Accessibility refers to the ability to access the required data once they have been found. For openly shareable CFD data, the accessibility of the data is greatly facilitated by using digital repositories and linking the archival storage path directly within the stored metadata. The concepts of data accessibility are less relevant to CFD than to other fields developing RDM strategies.

Interoperable

Here, we distinguish between interoperability of:

  • data and data format
  • simulation tools to generate the data

Interoperability of data format

To facilitate open science and research data dissemination, the data (and mesh) needs to be stored in a format that can be:

  • shared and read among various users on different systems
  • sustainability of the data format (future-proof data format)

As covered in the previous section, ASCII format is inefficient and binary format is system dependent. Therefore, the community has developed a number of standards for data format to facilitate exchange and collaboration. Here are a few standard data formats (containers) that can be considered to facilitate the sharing and sustainability of simulation results:

  • CGNS: CFD General Notation System is a machine-independent data storage format that is suggested as a best-practice from AIAA.
  • HDF5: Hierarchical Data Format (HDF) provides a way to store and organize large amounts of heterogeneous data. This format can be used in conjunction with other data storage formats.
  • VTK: Visualization Toolkit file format offers two storage approaches for large-scale heterogeneous data.

In addition to simulation data, mesh files should also be stored with data interoperability in mind. The mesh can usually be stored in the above mentioned formats. In addition, conversion tools, such as meshio, can facilitate exchanges among different mesh data formats.

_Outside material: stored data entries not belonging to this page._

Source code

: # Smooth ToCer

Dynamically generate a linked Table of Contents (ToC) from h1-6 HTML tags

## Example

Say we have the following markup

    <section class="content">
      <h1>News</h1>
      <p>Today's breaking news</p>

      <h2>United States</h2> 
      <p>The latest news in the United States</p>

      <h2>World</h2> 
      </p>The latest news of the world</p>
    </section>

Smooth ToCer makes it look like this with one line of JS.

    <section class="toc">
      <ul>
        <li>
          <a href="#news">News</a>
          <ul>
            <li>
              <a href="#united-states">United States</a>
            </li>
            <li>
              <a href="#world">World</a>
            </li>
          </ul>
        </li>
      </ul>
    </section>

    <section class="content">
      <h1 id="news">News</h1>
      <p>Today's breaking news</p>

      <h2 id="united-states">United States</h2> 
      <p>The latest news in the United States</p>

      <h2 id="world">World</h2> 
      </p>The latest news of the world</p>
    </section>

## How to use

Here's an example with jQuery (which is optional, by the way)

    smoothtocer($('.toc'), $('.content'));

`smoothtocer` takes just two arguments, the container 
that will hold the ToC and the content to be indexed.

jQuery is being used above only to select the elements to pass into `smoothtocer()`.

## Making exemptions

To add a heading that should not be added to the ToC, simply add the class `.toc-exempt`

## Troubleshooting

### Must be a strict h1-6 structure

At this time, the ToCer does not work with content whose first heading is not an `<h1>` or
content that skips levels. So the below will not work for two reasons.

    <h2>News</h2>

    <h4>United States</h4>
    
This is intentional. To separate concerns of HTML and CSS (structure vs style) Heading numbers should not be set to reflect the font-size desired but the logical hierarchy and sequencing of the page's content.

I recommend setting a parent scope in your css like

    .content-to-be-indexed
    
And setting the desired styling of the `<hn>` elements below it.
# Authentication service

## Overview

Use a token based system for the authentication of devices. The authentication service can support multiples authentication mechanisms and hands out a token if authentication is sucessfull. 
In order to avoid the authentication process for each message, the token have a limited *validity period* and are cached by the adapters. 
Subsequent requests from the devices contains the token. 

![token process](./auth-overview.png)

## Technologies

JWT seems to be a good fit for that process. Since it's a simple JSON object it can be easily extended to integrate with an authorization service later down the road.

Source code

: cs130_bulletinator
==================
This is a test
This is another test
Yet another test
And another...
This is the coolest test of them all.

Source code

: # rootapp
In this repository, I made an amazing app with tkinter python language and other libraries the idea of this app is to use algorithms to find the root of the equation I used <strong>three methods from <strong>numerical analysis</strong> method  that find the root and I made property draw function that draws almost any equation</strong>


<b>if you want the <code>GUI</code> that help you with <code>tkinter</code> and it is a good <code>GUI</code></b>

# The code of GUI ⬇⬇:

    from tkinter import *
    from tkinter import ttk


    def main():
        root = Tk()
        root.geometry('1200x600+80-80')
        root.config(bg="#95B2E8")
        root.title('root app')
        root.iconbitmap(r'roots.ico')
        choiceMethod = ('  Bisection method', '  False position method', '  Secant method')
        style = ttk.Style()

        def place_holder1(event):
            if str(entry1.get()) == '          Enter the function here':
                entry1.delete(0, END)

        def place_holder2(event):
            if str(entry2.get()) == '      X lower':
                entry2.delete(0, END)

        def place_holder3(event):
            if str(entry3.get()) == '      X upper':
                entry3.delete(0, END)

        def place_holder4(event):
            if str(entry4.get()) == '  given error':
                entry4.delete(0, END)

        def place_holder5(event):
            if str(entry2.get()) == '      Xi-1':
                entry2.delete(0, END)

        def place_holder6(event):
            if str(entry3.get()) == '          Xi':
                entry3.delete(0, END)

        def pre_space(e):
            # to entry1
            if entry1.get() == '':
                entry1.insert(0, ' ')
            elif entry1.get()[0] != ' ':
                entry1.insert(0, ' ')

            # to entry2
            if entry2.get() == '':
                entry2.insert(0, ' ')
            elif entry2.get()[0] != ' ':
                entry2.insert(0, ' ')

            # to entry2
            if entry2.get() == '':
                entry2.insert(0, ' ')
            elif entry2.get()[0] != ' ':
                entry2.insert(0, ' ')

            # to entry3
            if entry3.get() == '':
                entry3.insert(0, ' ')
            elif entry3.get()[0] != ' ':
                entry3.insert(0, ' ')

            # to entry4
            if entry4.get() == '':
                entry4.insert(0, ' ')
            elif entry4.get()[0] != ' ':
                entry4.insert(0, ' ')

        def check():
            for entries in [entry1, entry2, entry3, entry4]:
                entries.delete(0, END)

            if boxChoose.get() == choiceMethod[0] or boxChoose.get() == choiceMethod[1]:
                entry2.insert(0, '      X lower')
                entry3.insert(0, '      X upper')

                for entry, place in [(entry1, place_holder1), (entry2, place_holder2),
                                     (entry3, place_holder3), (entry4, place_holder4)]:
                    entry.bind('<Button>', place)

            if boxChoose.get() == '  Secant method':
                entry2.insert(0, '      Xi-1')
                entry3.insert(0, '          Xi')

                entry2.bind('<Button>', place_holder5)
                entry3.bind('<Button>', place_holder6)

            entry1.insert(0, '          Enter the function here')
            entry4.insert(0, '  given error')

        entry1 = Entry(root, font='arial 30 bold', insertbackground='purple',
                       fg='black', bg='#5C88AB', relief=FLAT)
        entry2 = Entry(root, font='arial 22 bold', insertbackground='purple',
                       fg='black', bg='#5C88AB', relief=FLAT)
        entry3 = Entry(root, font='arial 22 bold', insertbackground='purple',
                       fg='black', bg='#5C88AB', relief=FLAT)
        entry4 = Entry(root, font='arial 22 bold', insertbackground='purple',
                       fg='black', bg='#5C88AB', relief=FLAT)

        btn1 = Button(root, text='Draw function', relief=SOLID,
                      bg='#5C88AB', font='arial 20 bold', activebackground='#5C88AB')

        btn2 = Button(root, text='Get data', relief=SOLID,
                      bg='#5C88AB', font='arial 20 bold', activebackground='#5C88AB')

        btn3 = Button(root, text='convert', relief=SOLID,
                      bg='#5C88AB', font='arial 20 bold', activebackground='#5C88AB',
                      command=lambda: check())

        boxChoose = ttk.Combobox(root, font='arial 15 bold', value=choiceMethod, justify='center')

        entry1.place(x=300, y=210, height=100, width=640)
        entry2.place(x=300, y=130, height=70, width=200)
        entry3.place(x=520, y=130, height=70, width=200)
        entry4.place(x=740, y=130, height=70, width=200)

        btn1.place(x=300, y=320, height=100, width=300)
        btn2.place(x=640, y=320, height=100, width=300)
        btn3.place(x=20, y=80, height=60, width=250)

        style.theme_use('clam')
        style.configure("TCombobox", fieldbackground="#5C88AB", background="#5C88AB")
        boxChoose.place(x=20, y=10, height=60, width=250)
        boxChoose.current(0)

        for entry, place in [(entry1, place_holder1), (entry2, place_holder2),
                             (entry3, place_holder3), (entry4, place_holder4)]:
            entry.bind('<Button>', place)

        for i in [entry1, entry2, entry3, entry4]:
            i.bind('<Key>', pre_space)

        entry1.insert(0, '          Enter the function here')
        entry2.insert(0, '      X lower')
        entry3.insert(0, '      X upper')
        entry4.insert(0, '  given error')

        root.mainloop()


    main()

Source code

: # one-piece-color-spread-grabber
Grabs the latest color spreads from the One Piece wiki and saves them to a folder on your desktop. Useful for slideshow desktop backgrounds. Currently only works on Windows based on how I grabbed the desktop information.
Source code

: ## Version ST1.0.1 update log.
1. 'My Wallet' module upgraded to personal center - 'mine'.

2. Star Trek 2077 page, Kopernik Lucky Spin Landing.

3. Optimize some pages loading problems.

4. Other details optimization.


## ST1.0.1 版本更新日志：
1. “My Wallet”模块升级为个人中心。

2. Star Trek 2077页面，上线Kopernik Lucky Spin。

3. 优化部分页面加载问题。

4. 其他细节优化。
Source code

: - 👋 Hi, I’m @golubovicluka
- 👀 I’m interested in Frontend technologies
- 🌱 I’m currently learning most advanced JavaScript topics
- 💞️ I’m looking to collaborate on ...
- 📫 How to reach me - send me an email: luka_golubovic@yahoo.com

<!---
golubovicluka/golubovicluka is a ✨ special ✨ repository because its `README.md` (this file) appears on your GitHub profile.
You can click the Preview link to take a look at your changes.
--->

Interoperability of CFD solver

In the context of large-data storage, as discussed earlier, the computational tools used to generate the simulation results need to be interoperable. In addition to being able to be used on different systems, they need to be sustainable in the face of continually changing HPC architectures, libraries, and data formats. Without an interoperable CFD code, the data regeneration necessary to reconstruct the stored CFD data may not occur. Therefore, strategies for sustainable CFD code interoperability include the idea of: containerization.

Containerization

In order to reproduce data from numerical codes, we must be able to re-run the code, yet most codes rely on external libraries, codes, compilers, and modules that continually evolve. Containerization is the concept of bundling an application’s code, files, and libraries into a platform-independent container. Therefore, the same code can run on (almost) any hardware and host operating system. Containerization is well established as a modern computer concept and is increasingly being used to code sustainability within the context of research data storage and management (see e.g. Maric et al.). Containers, such as what is offered by Docker. In these cases, the containers of the software can be saved, organized, and archived in addition to the archived source code (typically in a Git repository).

Reusable

To facilitate the reusability of the research data, there are a number of parameters that should be considered

  • Clearly stating the licensing parameters for re-use of the data. This should be explicitly stated in both the human-readable (README file) and metadata file, and a license file should be included in the digital repository.

  • Adopting community standards can facilitate the reusability of the data. When making an effort to use data formats that are common in the community, the reuse of the data may be facilitated.

  • Defining rich metadata helps to find and access the research data, which facilitates its reuse.